Step-by-Step Instructions
  1. In a large Dutch oven, heat 2 tablespoons of extra virgin olive oil over medium-high heat until shimmering.
  2. Add 3 minced garlic cloves and chopped mini red sweet peppers, stirring them together for 1-2 minutes.
  3. Incorporate 2 cups of halved cherry tomatoes, 1.5 tablespoons of Tuscan Marry Me Blend, and 1 teaspoon of sea salt to the pot.
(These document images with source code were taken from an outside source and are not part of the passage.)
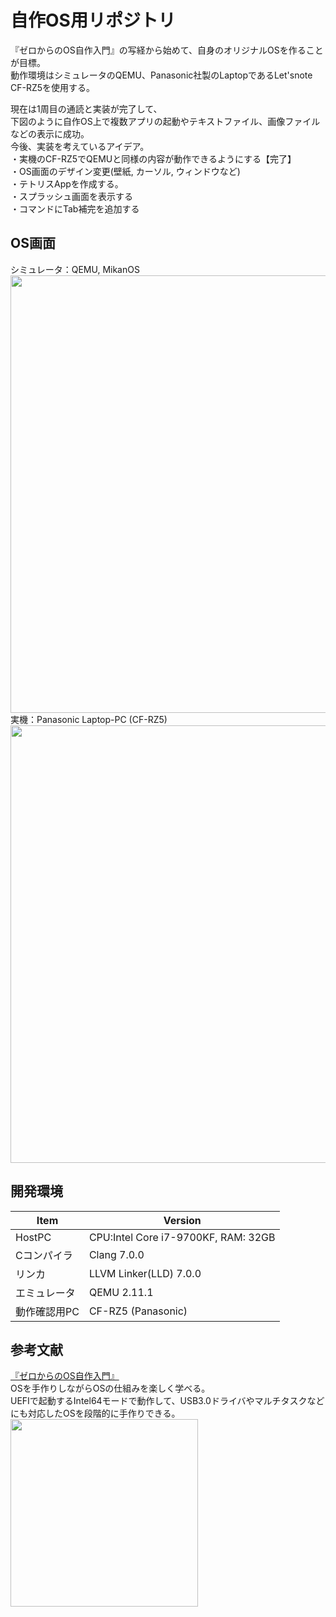 # 自作OS用リポジトリ <br>
『ゼロからのOS自作入門』の写経から始めて、自身のオリジナルOSを作ることが目標。<br>
動作環境はシミュレータのQEMU、Panasonic社製のLaptopであるLet'snote CF-RZ5を使用する。<br>

現在は1周目の通読と実装が完了して、<br>
下図のように自作OS上で複数アプリの起動やテキストファイル、画像ファイルなどの表示に成功。<br>
今後、実装を考えているアイデア。<br>
・実機のCF-RZ5でQEMUと同様の内容が動作できるようにする【完了】<br>
・OS画面のデザイン変更(壁紙, カーソル, ウィンドウなど)<br>
・テトリスAppを作成する。 <br>
・スプラッシュ画面を表示する<br>
・コマンドにTab補完を追加する<br>

## OS画面<br>
シミュレータ：QEMU, MikanOS<br>
<img src="https://user-images.githubusercontent.com/74296872/176450306-08a06869-ec79-4333-99cb-38f8183aaf2d.gif" width="700"><br>
実機：Panasonic Laptop-PC (CF-RZ5)<br>
<img src="https://user-images.githubusercontent.com/74296872/202130883-5f03d99c-d80a-4e6c-9c09-3630e121a25a.png" width="700"><br>

## 開発環境<br>
| Item | Version |
| ------------- | ------------- |
| HostPC  | CPU:Intel Core i7-9700KF, RAM: 32GB  |
| Cコンパイラ  | Clang 7.0.0  |
| リンカ  | LLVM Linker(LLD) 7.0.0  |
| エミュレータ  | QEMU 2.11.1  |
| 動作確認用PC  | CF-RZ5 (Panasonic)  |

## 参考文献 <br>
[『ゼロからのOS自作入門』](http://zero.osdev.jp/)<br>
OSを手作りしながらOSの仕組みを楽しく学べる。<br>
UEFIで起動するIntel64モードで動作して、USB3.0ドライバやマルチタスクなどにも対応したOSを段階的に手作りできる。<br>
<img src="https://user-images.githubusercontent.com/74296872/173007556-5feaa90e-a987-4574-867c-3d0823655e1c.png" width="300">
Cook for about 3-4 minutes until the tomatoes soften.
  4. Mix in 1-2 tablespoons of organic tomato paste and 3 tablespoons of all-purpose flour, stirring until smooth.
  5. Slowly pour in 4 cups of chicken or vegetable broth, stirring gently. Bring to a gentle boil and cook for about 3-4 minutes.
  6. Add 8 oz of organic cheese tortellini, 1 cup of organic heavy cream, 1 cup of chopped kale, and the juice of half a lemon. Let it simmer for 8-10 minutes.
  7. Ladle the creamy soup into bowls and garnish with freshly grated Parmesan cheese, if desired.

Nutrition

Serving: 1bowlCalories: 500kcalCarbohydrates: 50gProtein: 18gFat: 25gSaturated Fat: 15gPolyunsaturated Fat: 2gMonounsaturated Fat: 10gCholesterol: 70mgSodium: 800mgPotassium: 600mgFiber: 4gSugar: 5gVitamin A: 1500IUVitamin C: 20mgCalcium: 250mgIron: 2mg

Notes

Store leftover soup in an airtight container for up to 3 days. For longer storage, freeze in freezer-safe containers for 4-6 months. Reheat gently on the stove when ready to enjoy.